▸ **TO DO**
Using the entries that follow, state how many lines contain the word "from". The response is that number and nothing more.

▸ **INFORMATION SUPPLIED**
---

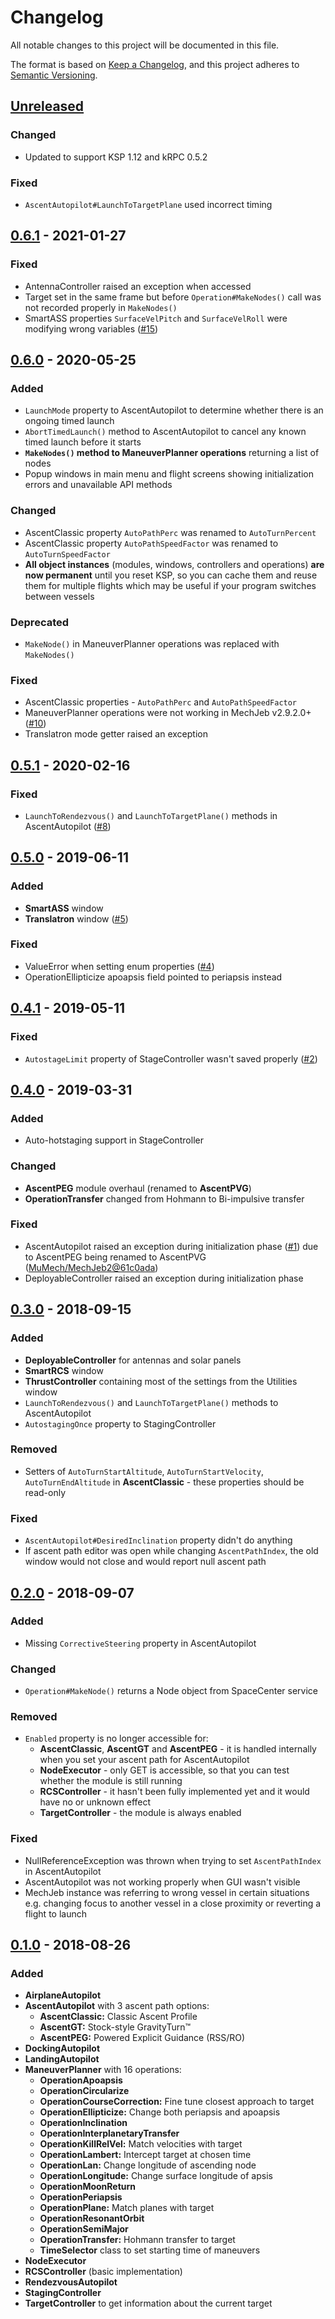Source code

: # Changelog
All notable changes to this project will be documented in this file.

The format is based on [Keep a Changelog](https://keepachangelog.com/en/1.0.0/), and this project adheres to [Semantic Versioning](https://semver.org/spec/v2.0.0.html).

## [Unreleased]
### Changed
- Updated to support KSP 1.12 and kRPC 0.5.2
### Fixed
- `AscentAutopilot#LaunchToTargetPlane` used incorrect timing

## [0.6.1] - 2021-01-27
### Fixed
- AntennaController raised an exception when accessed
- Target set in the same frame but before `Operation#MakeNodes()` call was not recorded properly in `MakeNodes()`
- SmartASS properties `SurfaceVelPitch` and `SurfaceVelRoll` were modifying wrong variables ([#15](https://github.com/Genhis/KRPC.MechJeb/issues/15))

## [0.6.0] - 2020-05-25
### Added
- `LaunchMode` property to AscentAutopilot to determine whether there is an ongoing timed launch
- `AbortTimedLaunch()` method to AscentAutopilot to cancel any known timed launch before it starts
- **`MakeNodes()` method to ManeuverPlanner operations** returning a list of nodes
- Popup windows in main menu and flight screens showing initialization errors and unavailable API methods
### Changed
- AscentClassic property `AutoPathPerc` was renamed to `AutoTurnPercent`
- AscentClassic property `AutoPathSpeedFactor` was renamed to `AutoTurnSpeedFactor`
- **All object instances** (modules, windows, controllers and operations) **are now permanent** until you reset KSP, so you can cache them and reuse them for multiple flights which may be useful if your program switches between vessels
### Deprecated
- `MakeNode()` in ManeuverPlanner operations was replaced with `MakeNodes()`
### Fixed
- AscentClassic properties - `AutoPathPerc` and `AutoPathSpeedFactor`
- ManeuverPlanner operations were not working in MechJeb v2.9.2.0+ ([#10](https://github.com/Genhis/KRPC.MechJeb/issues/10))
- Translatron mode getter raised an exception

## [0.5.1] - 2020-02-16
### Fixed
- `LaunchToRendezvous()` and `LaunchToTargetPlane()` methods in AscentAutopilot ([#8](https://github.com/Genhis/KRPC.MechJeb/issues/8))

## [0.5.0] - 2019-06-11
### Added
- **SmartASS** window
- **Translatron** window ([#5](https://github.com/Genhis/KRPC.MechJeb/pull/5))
### Fixed
- ValueError when setting enum properties ([#4](https://github.com/Genhis/KRPC.MechJeb/pull/4))
- OperationEllipticize apoapsis field pointed to periapsis instead

## [0.4.1] - 2019-05-11
### Fixed
- `AutostageLimit` property of StageController wasn't saved properly ([#2](https://github.com/Genhis/KRPC.MechJeb/issues/2))

## [0.4.0] - 2019-03-31
### Added
- Auto-hotstaging support in StageController
### Changed
- **AscentPEG** module overhaul (renamed to **AscentPVG**)
- **OperationTransfer** changed from Hohmann to Bi-impulsive transfer
### Fixed
- AscentAutopilot raised an exception during initialization phase ([#1](https://github.com/Genhis/KRPC.MechJeb/issues/1)) due to AscentPEG being renamed to AscentPVG ([MuMech/MechJeb2@61c0ada](https://github.com/MuMech/MechJeb2/commit/61c0adae6bea4f2f4e9b02b86534d4f1993b9e8))
- DeployableController raised an exception during initialization phase

## [0.3.0] - 2018-09-15
### Added
- **DeployableController** for antennas and solar panels
- **SmartRCS** window
- **ThrustController** containing most of the settings from the Utilities window
- `LaunchToRendezvous()` and `LaunchToTargetPlane()` methods to AscentAutopilot
- `AutostagingOnce` property to StagingController
### Removed
- Setters of `AutoTurnStartAltitude`, `AutoTurnStartVelocity`, `AutoTurnEndAltitude` in **AscentClassic** - these properties should be read-only
### Fixed
- `AscentAutopilot#DesiredInclination` property didn't do anything
- If ascent path editor was open while changing `AscentPathIndex`, the old window would not close and would report null ascent path

## [0.2.0] - 2018-09-07
### Added
- Missing `CorrectiveSteering` property in AscentAutopilot
### Changed
- `Operation#MakeNode()` returns a Node object from SpaceCenter service
### Removed
- `Enabled` property is no longer accessible for:
  - **AscentClassic**, **AscentGT** and **AscentPEG** - it is handled internally when you set your ascent path for AscentAutopilot
  - **NodeExecutor** - only GET is accessible, so that you can test whether the module is still running
  - **RCSController** - it hasn't been fully implemented yet and it would have no or unknown effect
  - **TargetController** - the module is always enabled
### Fixed
- NullReferenceException was thrown when trying to set `AscentPathIndex` in AscentAutopilot
- AscentAutopilot was not working properly when GUI wasn't visible
- MechJeb instance was referring to wrong vessel in certain situations e.g. changing focus to another vessel in a close proximity or reverting a flight to launch

## [0.1.0] - 2018-08-26
### Added
- **AirplaneAutopilot**
- **AscentAutopilot** with 3 ascent path options:
  - **AscentClassic:** Classic Ascent Profile
  - **AscentGT:** Stock-style GravityTurn™
  - **AscentPEG:** Powered Explicit Guidance (RSS/RO)
- **DockingAutopilot**
- **LandingAutopilot**
- **ManeuverPlanner** with 16 operations:
  - **OperationApoapsis**
  - **OperationCircularize**
  - **OperationCourseCorrection:** Fine tune closest approach to target
  - **OperationEllipticize:** Change both periapsis and apoapsis
  - **OperationInclination**
  - **OperationInterplanetaryTransfer**
  - **OperationKillRelVel:** Match velocities with target
  - **OperationLambert:** Intercept target at chosen time
  - **OperationLan:** Change longitude of ascending node
  - **OperationLongitude:** Change surface longitude of apsis
  - **OperationMoonReturn**
  - **OperationPeriapsis**
  - **OperationPlane:** Match planes with target
  - **OperationResonantOrbit**
  - **OperationSemiMajor**
  - **OperationTransfer:** Hohmann transfer to target
  - **TimeSelector** class to set starting time of maneuvers
- **NodeExecutor**
- **RCSController** (basic implementation)
- **RendezvousAutopilot**
- **StagingController**
- **TargetController** to get information about the current target

[Unreleased]: https://github.com/Genhis/KRPC.MechJeb/compare/v0.6.1...HEAD
[0.6.1]: https://github.com/Genhis/KRPC.MechJeb/compare/v0.6.0...v0.6.1
[0.6.0]: https://github.com/Genhis/KRPC.MechJeb/compare/v0.5.1...v0.6.0
[0.5.1]: https://github.com/Genhis/KRPC.MechJeb/compare/v0.5.0...v0.5.1
[0.5.0]: https://github.com/Genhis/KRPC.MechJeb/compare/v0.4.1...v0.5.0
[0.4.1]: https://github.com/Genhis/KRPC.MechJeb/compare/v0.4.0...v0.4.1
[0.4.0]: https://github.com/Genhis/KRPC.MechJeb/compare/v0.3.0...v0.4.0
[0.3.0]: https://github.com/Genhis/KRPC.MechJeb/compare/v0.2.0...v0.3.0
[0.2.0]: https://github.com/Genhis/KRPC.MechJeb/compare/v0.1.0...v0.2.0
[0.1.0]: https://github.com/Genhis/KRPC.MechJeb/commit/6fafaaa41df39a60933d75cfd9c765c5aa8691f7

---

▸ **RESULT**
3